On Sunday, Iraqi Prime Minister Haider al-Abadi announced his country’s armed forces’ “victory” over Islamic State in the besieged city of Mosul, thus bringing an end to a gruelling nine-month battle to reclaim the Old City from the jihadist after three years of its rule. Mosul was the largest city that came under the clutches of the terror outfit and the battle for the city left thousands of civilians dead and displaced nearly one million people besides leaving large areas in ruins. “The commander in chief of the armed forces (Prime Minister) Haider al-Abadi arrived in the liberated city of Mosul and congratulated the heroic fighters and Iraqi people for the great victory,” his office said in a statement.
However, the group is expected to revert to more conventional insurgent tactics such as bombings. The United States-led international coalition has been conducting airstrikes against the militants and assisting Iraqi troops on the ground. The official statement also comes exactly three years after ISIS leader Abu Bakr al-Baghdadi had proclaimed a “caliphate” spanning Syria and Iraq from the pulpit of the medieval Grand al-Nuri mosque.

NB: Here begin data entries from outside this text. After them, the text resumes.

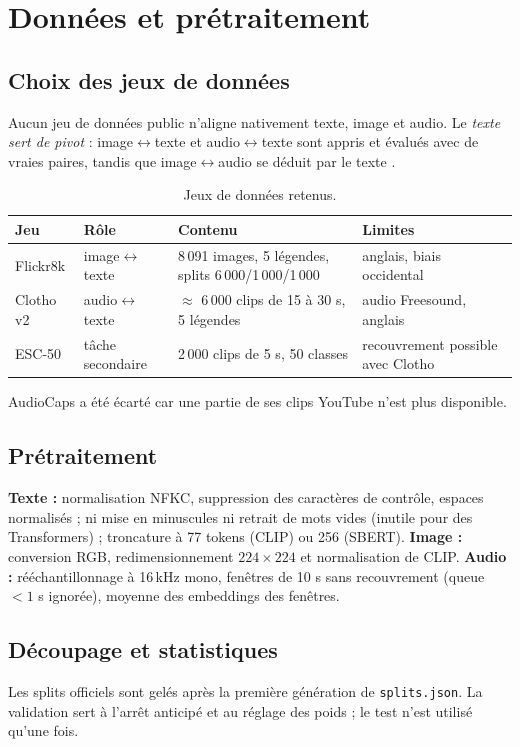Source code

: \section{Données et prétraitement}\label{sec:donnees}
\subsection{Choix des jeux de données}
Aucun jeu de données public n'aligne nativement texte, image et audio. Le \emph{texte sert de pivot} :
image$\leftrightarrow$texte et audio$\leftrightarrow$texte sont appris et évalués avec de vraies paires, tandis que
image$\leftrightarrow$audio se déduit par le texte \cite{girdhar2023imagebind}.
\begin{table}[ht]\centering\small
\begin{tabular}{@{}llp{4.2cm}p{4.2cm}@{}}
\toprule
Jeu & Rôle & Contenu & Limites\\
\midrule
Flickr8k \cite{hodosh2013flickr} & image$\leftrightarrow$texte & 8\,091 images, 5 légendes, splits 6\,000/1\,000/1\,000 & anglais, biais occidental\\
Clotho v2 \cite{drossos2020clotho} & audio$\leftrightarrow$texte & $\approx$ 6\,000 clips de 15 à 30 s, 5 légendes & audio Freesound, anglais\\
ESC-50 \cite{piczak2015esc} & tâche secondaire & 2\,000 clips de 5 s, 50 classes & recouvrement possible avec Clotho\\
\bottomrule
\end{tabular}
\caption{Jeux de données retenus. }
\end{table}
AudioCaps a été écarté car une partie de ses clips YouTube n'est plus disponible.

\subsection{Prétraitement}
\textbf{Texte :} normalisation NFKC, suppression des caractères de contrôle, espaces normalisés ; ni mise en minuscules
ni retrait de mots vides (inutile pour des Transformers) ; troncature à 77 tokens (CLIP) ou 256 (SBERT).
\textbf{Image :} conversion RGB, redimensionnement $224\times224$ et normalisation de CLIP.
\textbf{Audio :} rééchantillonnage à 16\,kHz mono, fenêtres de 10 s sans recouvrement (queue $<1$ s ignorée), moyenne des
embeddings des fenêtres.

\subsection{Découpage et statistiques}
Les splits officiels sont gelés après la première génération de \texttt{splits.json}. La validation sert à l'arrêt
anticipé et au réglage des poids ; le test n'est utilisé qu'une fois.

Here is a timeline showcasing key dates in the Iraqi offensive to recapture Mosul from ISIS (Daesh militants):
June 10, 2014– Al-Baghdadi’s fighters seized control over Iraq’s second-largest city of Mosul, followed by Saddam Hussein’s hometown of Tikrit and smaller communities in the Sunni heartland as government forces melted away.
June 29, 2014– The terror outfit declared the establishment of an Islamic state, or caliphate, in territories it controls in Iraq and Syria and demands allegiance from Muslims worldwide. It declares al-Baghdadi as the leader of the new caliphate.
October 17, 2016– Iraqi forces launched the assault against the ISIS militants. Tens of thousands of army, police and counter-terrorism troops are thrown into the long-awaited offensive with air and ground support from a US-led coalition. Kurdish forces also joined in operations north and east of the city.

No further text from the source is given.